Data to use section start

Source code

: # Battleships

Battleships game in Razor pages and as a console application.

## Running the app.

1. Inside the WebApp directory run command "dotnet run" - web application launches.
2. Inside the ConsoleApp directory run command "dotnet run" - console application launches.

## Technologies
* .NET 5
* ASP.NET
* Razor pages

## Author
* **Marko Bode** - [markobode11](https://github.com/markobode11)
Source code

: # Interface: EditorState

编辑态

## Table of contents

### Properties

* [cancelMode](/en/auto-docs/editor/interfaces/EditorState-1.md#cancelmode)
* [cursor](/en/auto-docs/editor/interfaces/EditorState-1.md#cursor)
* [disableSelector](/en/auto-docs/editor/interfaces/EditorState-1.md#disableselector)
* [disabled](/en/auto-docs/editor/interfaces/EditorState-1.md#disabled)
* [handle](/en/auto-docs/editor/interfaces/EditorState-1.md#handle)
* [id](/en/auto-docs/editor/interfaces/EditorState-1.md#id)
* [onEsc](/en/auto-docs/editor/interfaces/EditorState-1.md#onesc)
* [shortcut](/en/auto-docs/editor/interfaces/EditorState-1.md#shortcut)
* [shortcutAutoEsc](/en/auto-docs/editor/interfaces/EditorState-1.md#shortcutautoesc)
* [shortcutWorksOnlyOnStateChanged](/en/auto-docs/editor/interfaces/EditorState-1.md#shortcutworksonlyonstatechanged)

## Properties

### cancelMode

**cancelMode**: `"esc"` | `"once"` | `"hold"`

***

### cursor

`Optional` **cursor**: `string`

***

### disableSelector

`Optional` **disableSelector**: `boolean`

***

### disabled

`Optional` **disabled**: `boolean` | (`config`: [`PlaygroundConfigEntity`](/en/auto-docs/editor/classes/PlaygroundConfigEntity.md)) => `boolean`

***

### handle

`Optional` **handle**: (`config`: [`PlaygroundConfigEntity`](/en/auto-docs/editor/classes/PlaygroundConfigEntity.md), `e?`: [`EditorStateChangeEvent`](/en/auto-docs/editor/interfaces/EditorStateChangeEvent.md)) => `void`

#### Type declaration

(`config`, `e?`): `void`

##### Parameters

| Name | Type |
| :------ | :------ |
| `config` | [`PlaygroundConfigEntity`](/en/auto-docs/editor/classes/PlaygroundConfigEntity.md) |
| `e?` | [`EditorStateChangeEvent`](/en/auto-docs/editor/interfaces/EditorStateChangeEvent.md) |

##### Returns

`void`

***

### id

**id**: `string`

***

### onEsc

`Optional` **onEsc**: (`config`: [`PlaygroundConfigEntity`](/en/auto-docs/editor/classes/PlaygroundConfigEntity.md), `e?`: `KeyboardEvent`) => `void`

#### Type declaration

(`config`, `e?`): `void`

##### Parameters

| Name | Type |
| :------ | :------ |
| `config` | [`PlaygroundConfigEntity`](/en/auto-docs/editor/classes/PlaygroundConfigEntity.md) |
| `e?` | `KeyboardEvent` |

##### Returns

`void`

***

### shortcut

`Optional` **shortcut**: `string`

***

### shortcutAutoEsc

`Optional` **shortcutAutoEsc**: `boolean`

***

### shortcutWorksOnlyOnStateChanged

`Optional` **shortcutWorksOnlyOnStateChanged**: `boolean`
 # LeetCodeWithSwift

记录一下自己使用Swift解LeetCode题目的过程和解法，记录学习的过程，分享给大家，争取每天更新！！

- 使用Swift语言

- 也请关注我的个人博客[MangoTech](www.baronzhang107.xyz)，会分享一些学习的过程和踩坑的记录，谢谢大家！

Data to use section end

## Exercise instructions
Can you reproduce all the material exactly?

## Worked solution
Source code

: # Battleships

Battleships game in Razor pages and as a console application.

## Running the app.

1. Inside the WebApp directory run command "dotnet run" - web application launches.
2. Inside the ConsoleApp directory run command "dotnet run" - console application launches.

## Technologies
* .NET 5
* ASP.NET
* Razor pages

## Author
* **Marko Bode** - [markobode11](https://github.com/markobode11)
Source code

: # Interface: EditorState

编辑态

## Table of contents

### Properties

* [cancelMode](/en/auto-docs/editor/interfaces/EditorState-1.md#cancelmode)
* [cursor](/en/auto-docs/editor/interfaces/EditorState-1.md#cursor)
* [disableSelector](/en/auto-docs/editor/interfaces/EditorState-1.md#disableselector)
* [disabled](/en/auto-docs/editor/interfaces/EditorState-1.md#disabled)
* [handle](/en/auto-docs/editor/interfaces/EditorState-1.md#handle)
* [id](/en/auto-docs/editor/interfaces/EditorState-1.md#id)
* [onEsc](/en/auto-docs/editor/interfaces/EditorState-1.md#onesc)
* [shortcut](/en/auto-docs/editor/interfaces/EditorState-1.md#shortcut)
* [shortcutAutoEsc](/en/auto-docs/editor/interfaces/EditorState-1.md#shortcutautoesc)
* [shortcutWorksOnlyOnStateChanged](/en/auto-docs/editor/interfaces/EditorState-1.md#shortcutworksonlyonstatechanged)

## Properties

### cancelMode

**cancelMode**: `"esc"` | `"once"` | `"hold"`

***

### cursor

`Optional` **cursor**: `string`

***

### disableSelector

`Optional` **disableSelector**: `boolean`

***

### disabled

`Optional` **disabled**: `boolean` | (`config`: [`PlaygroundConfigEntity`](/en/auto-docs/editor/classes/PlaygroundConfigEntity.md)) => `boolean`

***

### handle

`Optional` **handle**: (`config`: [`PlaygroundConfigEntity`](/en/auto-docs/editor/classes/PlaygroundConfigEntity.md), `e?`: [`EditorStateChangeEvent`](/en/auto-docs/editor/interfaces/EditorStateChangeEvent.md)) => `void`

#### Type declaration

(`config`, `e?`): `void`

##### Parameters

| Name | Type |
| :------ | :------ |
| `config` | [`PlaygroundConfigEntity`](/en/auto-docs/editor/classes/PlaygroundConfigEntity.md) |
| `e?` | [`EditorStateChangeEvent`](/en/auto-docs/editor/interfaces/EditorStateChangeEvent.md) |

##### Returns

`void`

***

### id

**id**: `string`

***

### onEsc

`Optional` **onEsc**: (`config`: [`PlaygroundConfigEntity`](/en/auto-docs/editor/classes/PlaygroundConfigEntity.md), `e?`: `KeyboardEvent`) => `void`

#### Type declaration

(`config`, `e?`): `void`

##### Parameters

| Name | Type |
| :------ | :------ |
| `config` | [`PlaygroundConfigEntity`](/en/auto-docs/editor/classes/PlaygroundConfigEntity.md) |
| `e?` | `KeyboardEvent` |

##### Returns

`void`

***

### shortcut

`Optional` **shortcut**: `string`

***

### shortcutAutoEsc

`Optional` **shortcutAutoEsc**: `boolean`

***

### shortcutWorksOnlyOnStateChanged

`Optional` **shortcutWorksOnlyOnStateChanged**: `boolean`
 # LeetCodeWithSwift

记录一下自己使用Swift解LeetCode题目的过程和解法，记录学习的过程，分享给大家，争取每天更新！！

- 使用Swift语言

- 也请关注我的个人博客[MangoTech](www.baronzhang107.xyz)，会分享一些学习的过程和踩坑的记录，谢谢大家！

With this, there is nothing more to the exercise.